Five Ways to Express Your Gratitude Toward Others in Need
- Donate to a favorite charity, such as the Salvation Army or Goodwill
Go through your closets and cabinets and pick out items such as old toys, clothes or home furnishings that you no longer use, but that can come in handy to others. If you don’t have time to go through your items and still want to give back, you can always write out a check for a monetary donation to the charity of your choice. If you’d like you could personalize it by including a short note on why you chose their charity and support their cause.
- Visit a hospital or volunteer at a senior center or a veteran's home
The hospital can be extremely lonely place particularly during the holidays when patients can’t be with their families. You can get your kids involved by having them pick out a toy they think a needy child might like and have them go with to deliver it to a local children’s hospital. Elderly people in nursing homes or veteran’s homes love to share stories of their past. By visiting and sitting and listening or playing a game of cards with them, you can bring an hour or two of joy to their lives when they otherwise would be spending it alone.
- Send a care package to soldiers overseas
Put together a holiday care package for soldiers oversea who won’t be coming home for the holidays. Some of the things you can include are everyday necessities like soap, razors, toothbrushes, and travel-sized toiletries. You can also include some snacks like cookies, Rice Krispies® Treats and gum or games, like a pocket-sized Sudoku or crossword puzzle books they will enjoy to have on hand for their free time.
- Provide a Thanksgiving dinner for a family in need or donate or volunteer at a women’s shelter
You can make a big difference to one family in need this holiday season by offering to prepare a Thanksgiving dinner through your church or an outreach organization in your community.
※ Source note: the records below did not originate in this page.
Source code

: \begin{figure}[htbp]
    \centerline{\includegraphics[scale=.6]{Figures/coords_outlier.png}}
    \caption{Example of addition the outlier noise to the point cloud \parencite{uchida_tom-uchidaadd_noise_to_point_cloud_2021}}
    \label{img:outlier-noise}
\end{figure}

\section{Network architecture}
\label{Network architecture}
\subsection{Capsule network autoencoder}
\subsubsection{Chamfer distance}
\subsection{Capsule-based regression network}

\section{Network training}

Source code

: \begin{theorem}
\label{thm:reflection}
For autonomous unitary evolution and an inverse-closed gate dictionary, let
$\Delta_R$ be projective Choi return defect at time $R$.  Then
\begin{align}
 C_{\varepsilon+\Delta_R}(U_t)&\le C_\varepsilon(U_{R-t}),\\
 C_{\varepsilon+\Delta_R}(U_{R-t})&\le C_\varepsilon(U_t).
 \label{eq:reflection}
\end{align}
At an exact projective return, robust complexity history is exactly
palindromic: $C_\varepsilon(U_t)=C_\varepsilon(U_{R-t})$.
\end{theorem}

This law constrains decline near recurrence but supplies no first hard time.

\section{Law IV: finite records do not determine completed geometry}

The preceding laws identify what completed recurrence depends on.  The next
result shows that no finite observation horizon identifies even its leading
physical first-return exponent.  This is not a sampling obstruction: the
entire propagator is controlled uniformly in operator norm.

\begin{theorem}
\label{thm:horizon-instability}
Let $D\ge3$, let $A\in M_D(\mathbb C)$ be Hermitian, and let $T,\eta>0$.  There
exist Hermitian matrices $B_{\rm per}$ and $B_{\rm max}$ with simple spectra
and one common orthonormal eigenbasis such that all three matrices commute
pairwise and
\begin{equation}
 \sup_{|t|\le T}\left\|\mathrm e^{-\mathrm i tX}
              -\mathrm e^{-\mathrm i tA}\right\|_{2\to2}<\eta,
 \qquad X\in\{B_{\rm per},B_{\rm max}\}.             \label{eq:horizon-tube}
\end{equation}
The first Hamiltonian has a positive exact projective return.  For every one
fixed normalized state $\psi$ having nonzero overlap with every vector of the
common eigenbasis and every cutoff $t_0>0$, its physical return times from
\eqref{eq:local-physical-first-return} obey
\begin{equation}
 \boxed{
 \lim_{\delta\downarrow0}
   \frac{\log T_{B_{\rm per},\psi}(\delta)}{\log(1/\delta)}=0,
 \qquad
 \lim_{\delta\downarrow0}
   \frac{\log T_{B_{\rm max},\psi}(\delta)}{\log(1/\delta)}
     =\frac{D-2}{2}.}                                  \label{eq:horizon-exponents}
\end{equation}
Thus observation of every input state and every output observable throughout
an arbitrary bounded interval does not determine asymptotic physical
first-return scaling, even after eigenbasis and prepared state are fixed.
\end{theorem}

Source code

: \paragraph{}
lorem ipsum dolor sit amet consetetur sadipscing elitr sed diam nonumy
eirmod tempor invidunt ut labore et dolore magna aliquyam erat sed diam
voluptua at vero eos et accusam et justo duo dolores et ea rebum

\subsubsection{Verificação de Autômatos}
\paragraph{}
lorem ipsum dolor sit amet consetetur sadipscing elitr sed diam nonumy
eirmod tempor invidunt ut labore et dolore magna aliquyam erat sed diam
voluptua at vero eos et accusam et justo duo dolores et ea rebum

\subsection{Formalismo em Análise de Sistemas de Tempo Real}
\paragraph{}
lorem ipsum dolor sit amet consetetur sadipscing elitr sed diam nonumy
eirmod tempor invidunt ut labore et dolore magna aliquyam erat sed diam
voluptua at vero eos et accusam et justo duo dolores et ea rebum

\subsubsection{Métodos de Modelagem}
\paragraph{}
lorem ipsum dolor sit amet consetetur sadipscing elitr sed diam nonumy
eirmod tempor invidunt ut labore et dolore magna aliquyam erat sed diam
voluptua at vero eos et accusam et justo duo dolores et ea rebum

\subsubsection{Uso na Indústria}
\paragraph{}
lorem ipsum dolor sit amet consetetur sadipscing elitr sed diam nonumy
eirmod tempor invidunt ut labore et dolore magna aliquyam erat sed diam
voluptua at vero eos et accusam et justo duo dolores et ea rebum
Your children can participate by helping you make the shopping list and going grocery shopping with you.
You can donate a turkey to your local women’s shelter or take some time to volunteer to serve food at a homeless shelter.
- Invite Those You Know Will Be Alone This Year to Your Thanksgiving Dinner
If you know of a family member who has recently lost someone or will be alone this Thanksgiving, extend an invitation to your home for dinner. This act will make them feel loved and give them a sense of belonging.